Hendricus Theodorus Christiaan "Henk" Stoof (born 1962) is a professor in theoretical physics at Utrecht University in the Netherlands.  His main interests are atomic physics, condensed matter physics and many-body physics. He is a Fellow of the American Physical Society.

During the last ten years, the group of H.T.C. Stoof has been involved in the study of various aspects of the physics of ultracold atomic gases. In addition, they performed research on skyrmion lattices in the quantum Hall effect and collective modes in supersolid 4He. Below the results obtained from the study of degenerate Fermi gases are briefly summarized.

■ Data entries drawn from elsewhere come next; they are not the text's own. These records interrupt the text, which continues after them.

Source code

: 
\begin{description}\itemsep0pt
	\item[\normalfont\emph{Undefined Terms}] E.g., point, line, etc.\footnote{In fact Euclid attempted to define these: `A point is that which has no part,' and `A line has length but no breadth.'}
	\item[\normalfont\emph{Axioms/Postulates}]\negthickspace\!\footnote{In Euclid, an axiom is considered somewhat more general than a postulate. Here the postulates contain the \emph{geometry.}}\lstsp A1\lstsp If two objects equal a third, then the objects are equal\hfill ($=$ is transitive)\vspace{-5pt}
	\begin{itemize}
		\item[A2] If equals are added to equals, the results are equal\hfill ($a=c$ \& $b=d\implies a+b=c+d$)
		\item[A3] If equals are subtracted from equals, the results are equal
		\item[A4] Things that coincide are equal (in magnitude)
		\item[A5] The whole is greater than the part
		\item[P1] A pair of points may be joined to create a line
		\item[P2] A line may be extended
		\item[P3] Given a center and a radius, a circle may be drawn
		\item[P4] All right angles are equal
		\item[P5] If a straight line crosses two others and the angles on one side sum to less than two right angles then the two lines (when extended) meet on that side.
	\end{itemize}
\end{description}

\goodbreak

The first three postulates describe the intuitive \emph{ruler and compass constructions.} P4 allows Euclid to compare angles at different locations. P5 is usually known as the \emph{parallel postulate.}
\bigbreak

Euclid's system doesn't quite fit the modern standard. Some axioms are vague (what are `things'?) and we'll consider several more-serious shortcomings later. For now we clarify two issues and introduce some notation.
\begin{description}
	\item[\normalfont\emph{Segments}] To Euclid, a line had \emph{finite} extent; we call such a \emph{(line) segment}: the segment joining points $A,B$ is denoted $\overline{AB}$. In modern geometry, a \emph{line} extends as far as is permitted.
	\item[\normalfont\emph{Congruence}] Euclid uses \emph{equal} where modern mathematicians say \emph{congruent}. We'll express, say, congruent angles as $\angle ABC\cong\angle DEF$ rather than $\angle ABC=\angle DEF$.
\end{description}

Already in 1996 they predicted that an atomic gas of 6Li (a fermionic isotope of lithium) becomes a Bardeen-Cooper-Schrieffer (BCS) superfluid at experimentally obtainable temperatures. They have also performed a detailed study of the superfluid behaviour of this gas below the critical temperature. Motivated by this work, at least six experimental groups from around the world, including the groups of R. Grimm, R.G. Hulet, D.S. Jin, and W. Ketterle, started trying to achieve the necessary conditions for the BCS transition in 6Li.
In the last seven years the study of superfluidity in Fermi gases has been at the center of attention of the ultracold atoms community. It is fair to say that the very successful experiments, that ultimately have led to the creation of the superconductor with, as a fraction of the Fermi energy, the highest critical temperature ever, have only been possible due to the use of so-called Feshbach resonances. These resonances were theoretically co-discovered by H.T.C. Stoof in the alkalis in 1993.
At that time, the full potential of a Feshbach resonance for studying the crossover from a BCS superconductor of Bose-Einstein condensed Cooper pairs to a Bose-Einstein condensate (BEC) of molecules was not realized yet, but this crossover is now well understood due to the strong connection between experiment and ab initio theory that is possible in this field. The group has made important contributions to the present understanding of how many-body physics affects the BEC-BCS crossover, and how to incorporate the two-body physics of the Feshbach resonance exactly into the many-body theory. Henk Stoof was elected as an APS Fellow for these contributions.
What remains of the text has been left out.